Large functioning metronome in Czechia

The Prague Metronome (Pražský metronom), titled Stroj času ("Time Machine"), is a kinetic sculpture by Czech sculptor Vratislav Karel Novák installed in 1991 in Letná Park, Prague. The nearly 25 m steel structure stands on the pedestal of the former Stalin Monument, which was demolished in 1962.

The sculpture was created for the 1991 General Czechoslovak Exhibition and was originally intended as a temporary installation.

== History ==
The site was occupied from 1955 to 1962 by a large monument to Soviet leader Joseph Stalin. After the monument was demolished, its stone pedestal remained overlooking the Vltava and central Prague.

Novák's Stroj času was commissioned for the General Czechoslovak Exhibition of 1991, held a century after Prague's Jubilee Exhibition of 1891. Because of concerns about the condition of the former Stalin monument's pedestal, the structure was lifted into position by helicopter rather than installed using heavy equipment on the site. It was first set in motion on 15 May 1991.

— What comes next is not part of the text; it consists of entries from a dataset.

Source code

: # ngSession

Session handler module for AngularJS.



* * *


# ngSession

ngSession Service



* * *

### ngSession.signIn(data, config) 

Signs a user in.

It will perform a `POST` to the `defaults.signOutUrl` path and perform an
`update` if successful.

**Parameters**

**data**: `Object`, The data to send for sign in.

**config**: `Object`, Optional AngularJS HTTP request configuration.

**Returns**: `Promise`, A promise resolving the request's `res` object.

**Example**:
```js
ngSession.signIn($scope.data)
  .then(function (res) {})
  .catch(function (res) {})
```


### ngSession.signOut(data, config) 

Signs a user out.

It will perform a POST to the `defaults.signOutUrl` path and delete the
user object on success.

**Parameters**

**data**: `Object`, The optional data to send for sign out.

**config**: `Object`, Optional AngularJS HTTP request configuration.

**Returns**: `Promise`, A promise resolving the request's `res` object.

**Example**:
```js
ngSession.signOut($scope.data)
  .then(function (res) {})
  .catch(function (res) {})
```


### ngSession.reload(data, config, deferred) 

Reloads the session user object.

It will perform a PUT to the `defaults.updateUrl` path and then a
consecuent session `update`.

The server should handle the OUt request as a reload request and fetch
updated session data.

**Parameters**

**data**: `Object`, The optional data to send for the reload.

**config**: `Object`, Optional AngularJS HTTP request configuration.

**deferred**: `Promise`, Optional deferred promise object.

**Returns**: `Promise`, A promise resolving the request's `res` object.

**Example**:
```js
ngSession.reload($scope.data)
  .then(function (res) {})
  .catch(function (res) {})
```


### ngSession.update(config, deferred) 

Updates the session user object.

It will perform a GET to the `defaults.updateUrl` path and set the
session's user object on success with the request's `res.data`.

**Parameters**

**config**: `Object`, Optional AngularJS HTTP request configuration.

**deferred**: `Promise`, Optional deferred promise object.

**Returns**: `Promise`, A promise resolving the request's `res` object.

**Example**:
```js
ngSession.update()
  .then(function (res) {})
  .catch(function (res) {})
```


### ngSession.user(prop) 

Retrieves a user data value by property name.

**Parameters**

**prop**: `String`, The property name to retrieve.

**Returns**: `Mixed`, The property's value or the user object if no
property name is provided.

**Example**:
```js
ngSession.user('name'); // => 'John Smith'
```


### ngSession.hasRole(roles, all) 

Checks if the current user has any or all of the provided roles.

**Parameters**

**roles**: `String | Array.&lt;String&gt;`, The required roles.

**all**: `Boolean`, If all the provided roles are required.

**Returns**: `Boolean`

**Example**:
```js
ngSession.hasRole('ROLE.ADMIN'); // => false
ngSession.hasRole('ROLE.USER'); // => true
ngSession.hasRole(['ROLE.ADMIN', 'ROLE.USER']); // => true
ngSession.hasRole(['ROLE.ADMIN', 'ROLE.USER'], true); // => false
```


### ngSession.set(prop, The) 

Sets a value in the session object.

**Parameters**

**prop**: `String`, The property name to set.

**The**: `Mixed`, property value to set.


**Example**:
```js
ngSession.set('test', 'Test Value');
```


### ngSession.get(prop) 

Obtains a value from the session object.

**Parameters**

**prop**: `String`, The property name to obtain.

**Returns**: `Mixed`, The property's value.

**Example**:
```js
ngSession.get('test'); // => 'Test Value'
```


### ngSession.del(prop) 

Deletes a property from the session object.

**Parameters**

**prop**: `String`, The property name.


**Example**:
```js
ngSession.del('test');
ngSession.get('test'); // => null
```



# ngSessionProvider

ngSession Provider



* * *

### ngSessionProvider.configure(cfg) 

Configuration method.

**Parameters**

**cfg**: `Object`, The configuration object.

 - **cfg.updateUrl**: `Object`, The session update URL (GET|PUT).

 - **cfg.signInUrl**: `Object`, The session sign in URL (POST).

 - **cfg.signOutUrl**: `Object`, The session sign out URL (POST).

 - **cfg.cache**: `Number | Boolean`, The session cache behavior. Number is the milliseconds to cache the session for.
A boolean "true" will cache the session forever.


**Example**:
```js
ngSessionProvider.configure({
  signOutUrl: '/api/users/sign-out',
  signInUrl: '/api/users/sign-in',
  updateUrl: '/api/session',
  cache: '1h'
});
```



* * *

Although intended to be temporary, the metronome remained after the exhibition. It has since been used for several public displays. Before the 2003 Czech European Union membership referendum, its pendulum moved between signs reading NE ("No") and ANO ("Yes"). In 2009, it was illuminated in European Union colours to mark the Czech Republic's first Presidency of the Council of the European Union.

The metronome returned to operation in August 2025 after more than two years of renovation.

== Site ==
The terrace around the metronome overlooks the Vltava, Old Town and central Prague. It has also become a well-known meeting place and skateboarding location.

An open-air cultural centre, Stalin Letná, operates beneath the metronome and hosts concerts, film screenings, and electronic music events.